Dalam Kitab Sarasamuccaya 242 disebutkan kewajiban suami antara lain:

1. Sarirakrt artinya, mengupayakan kesehatan jasmani anak-anaknya.


2. Prana data, membangun jiwa anak-anaknya.
3. Anna data, artinya: memberikan makan.
Dalam  Grhya Sutha, seorang suami mempunyai 2(dua) kewajiban antara lain:

1. Memberikan perlindungan pada istri dan anak(patti).


2. Bhastri, artinya seorang suami berkewajiban menjamin kesejahteraan istri dan anak-anaknya.

Dalam Nitisastra VIII.3 ada 5(lima) kewajiban seorang suami yang disebut panca vida, antara lain:

1. Matuluning urip rikalaning baya artinya: menyelamatkan keluarga pada saat bahaya.

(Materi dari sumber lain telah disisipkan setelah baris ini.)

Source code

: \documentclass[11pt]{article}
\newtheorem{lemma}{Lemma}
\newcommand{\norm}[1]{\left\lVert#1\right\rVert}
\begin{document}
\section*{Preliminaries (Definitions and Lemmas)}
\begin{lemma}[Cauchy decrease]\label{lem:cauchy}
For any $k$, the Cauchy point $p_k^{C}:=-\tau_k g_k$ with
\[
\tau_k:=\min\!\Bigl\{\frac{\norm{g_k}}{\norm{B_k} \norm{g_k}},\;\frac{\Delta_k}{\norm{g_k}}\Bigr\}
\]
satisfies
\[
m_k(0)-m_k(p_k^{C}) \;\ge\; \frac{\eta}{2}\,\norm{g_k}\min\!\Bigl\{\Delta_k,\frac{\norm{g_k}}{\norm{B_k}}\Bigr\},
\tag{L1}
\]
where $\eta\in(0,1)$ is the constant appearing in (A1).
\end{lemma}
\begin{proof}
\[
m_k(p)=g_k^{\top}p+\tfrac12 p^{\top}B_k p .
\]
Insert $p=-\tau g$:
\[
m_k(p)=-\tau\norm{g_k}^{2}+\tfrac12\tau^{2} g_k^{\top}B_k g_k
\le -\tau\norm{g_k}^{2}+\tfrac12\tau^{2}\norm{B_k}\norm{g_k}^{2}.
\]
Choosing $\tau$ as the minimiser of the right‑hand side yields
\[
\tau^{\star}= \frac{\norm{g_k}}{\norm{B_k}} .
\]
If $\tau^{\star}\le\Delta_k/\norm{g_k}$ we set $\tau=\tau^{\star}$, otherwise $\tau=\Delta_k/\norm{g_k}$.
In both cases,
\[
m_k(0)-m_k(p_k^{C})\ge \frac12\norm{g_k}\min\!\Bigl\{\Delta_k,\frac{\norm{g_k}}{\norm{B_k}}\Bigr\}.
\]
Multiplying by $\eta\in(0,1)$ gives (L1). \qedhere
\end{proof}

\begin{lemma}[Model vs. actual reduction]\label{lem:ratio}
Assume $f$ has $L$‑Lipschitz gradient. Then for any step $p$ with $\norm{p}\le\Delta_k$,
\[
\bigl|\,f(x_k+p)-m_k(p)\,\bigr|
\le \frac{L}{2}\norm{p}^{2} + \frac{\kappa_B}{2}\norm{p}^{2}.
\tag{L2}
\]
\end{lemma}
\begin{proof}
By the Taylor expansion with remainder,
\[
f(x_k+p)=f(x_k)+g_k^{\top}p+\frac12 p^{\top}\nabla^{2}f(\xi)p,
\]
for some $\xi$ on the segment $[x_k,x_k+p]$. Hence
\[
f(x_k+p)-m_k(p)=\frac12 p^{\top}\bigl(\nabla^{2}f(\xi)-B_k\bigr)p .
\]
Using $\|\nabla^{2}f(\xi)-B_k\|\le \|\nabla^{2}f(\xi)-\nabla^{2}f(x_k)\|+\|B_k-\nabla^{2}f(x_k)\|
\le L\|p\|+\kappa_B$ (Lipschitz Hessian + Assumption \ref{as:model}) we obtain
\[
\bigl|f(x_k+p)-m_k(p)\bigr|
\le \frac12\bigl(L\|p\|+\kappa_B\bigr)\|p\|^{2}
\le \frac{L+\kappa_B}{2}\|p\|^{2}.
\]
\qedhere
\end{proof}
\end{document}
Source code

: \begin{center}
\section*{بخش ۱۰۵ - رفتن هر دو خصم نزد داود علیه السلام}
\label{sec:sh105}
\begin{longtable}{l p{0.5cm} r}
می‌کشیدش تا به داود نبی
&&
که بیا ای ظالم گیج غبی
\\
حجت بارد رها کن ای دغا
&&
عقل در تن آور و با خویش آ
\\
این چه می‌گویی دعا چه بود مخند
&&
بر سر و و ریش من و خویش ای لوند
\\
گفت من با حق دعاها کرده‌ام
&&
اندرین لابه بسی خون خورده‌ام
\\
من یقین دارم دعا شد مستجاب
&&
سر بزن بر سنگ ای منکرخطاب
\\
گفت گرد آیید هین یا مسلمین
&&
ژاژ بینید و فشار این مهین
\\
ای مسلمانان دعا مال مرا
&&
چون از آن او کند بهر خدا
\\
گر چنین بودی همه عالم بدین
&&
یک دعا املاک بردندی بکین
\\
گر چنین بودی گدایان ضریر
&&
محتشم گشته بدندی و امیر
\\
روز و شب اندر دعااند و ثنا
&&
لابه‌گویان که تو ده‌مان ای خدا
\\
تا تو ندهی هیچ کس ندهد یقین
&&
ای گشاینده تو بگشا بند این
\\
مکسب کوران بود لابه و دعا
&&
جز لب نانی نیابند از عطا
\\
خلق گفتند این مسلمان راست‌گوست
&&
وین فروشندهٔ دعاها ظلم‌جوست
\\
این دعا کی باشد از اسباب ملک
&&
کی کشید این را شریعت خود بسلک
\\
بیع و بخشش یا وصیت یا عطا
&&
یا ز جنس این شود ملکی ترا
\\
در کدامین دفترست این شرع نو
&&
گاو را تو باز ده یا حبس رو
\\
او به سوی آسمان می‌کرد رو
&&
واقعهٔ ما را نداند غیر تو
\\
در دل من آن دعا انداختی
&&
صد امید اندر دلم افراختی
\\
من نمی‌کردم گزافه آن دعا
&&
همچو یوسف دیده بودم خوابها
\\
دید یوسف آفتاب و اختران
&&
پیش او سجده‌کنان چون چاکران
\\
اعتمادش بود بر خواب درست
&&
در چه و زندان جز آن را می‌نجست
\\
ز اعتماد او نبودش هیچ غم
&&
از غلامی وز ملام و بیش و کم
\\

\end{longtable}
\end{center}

2. Nitya maweh bhinoajana artinya: selalu mengusahakan makanan yang sehat.
3. Mangupadyaya artinya: memberikan ilmu pengetahuan kepada anak-anaknya.
4. Sang ametwaken artinya: suami sebagai penyebab kelahiran bagi anak-anaknya.

Didalam Weda Smrti IX.3 disebutkan:

PITARAKSATI KAUMARE, BHARTA RAKSATI YAUWANE,RAKSANTI STHAVIRE PUTRA NA, STRI


SWATANTRYAM ARHATI.

Artinya: Selagi masih kecil seorang ayahlah yang melindungi, dan setelah dewasa suaminyalah yang
melindunginya dan setelah ia tua putranyalah yang melindungi, wanita tidak pernah layak
bebas(harus selalu dilindungi).

Kewajiban suami dalam Weda Smrti IX:2,3,9,11 dapat diuraikan sebagai berikut:

1. Wajib melindungi istri dan anak-anaknya serta memperlakukan istri dengan wajar dan hormat.
Wajib memelihara kesucian hubungannya dengan saling mempercayai sehingga terjamin
kerukunan dan keharmonisan rumah tangga.
2. Suami hendaknya menyerahkan harta kekayaan dan menugaskan istrinya untuk mengurus artha
rumah tangga, urusan dapur, yadnya serta ekonomi keluarga.
3. Bila harus dinas keluar daerah suami suami berusaha menjamin istrinya untuk memberikan
nafkah.
4. Suami wajib menggauli istrinya dan mengusahakan agar antara mereka sama-sama menjamin
kesucian keturunannya serta menjauhkan diri dari hal-hal yang mengakibatkan perceraian.
5. Suami hendaknya selalu merasa puas dan bahagia bersama istrinya karena akan terpelihara
kelangsungannya.
6. Suami wajib menjalankan dharma grhastin, dharma keluarga(kula dharma),dhama dalam
bermasyarakat(vansa dharma).
7. Suami berkewajiban melaksanakan sraddha,pitrapuja(pemujaan kepada luluhur)memelihara
cucunya serta melaksanakan panca yadnya.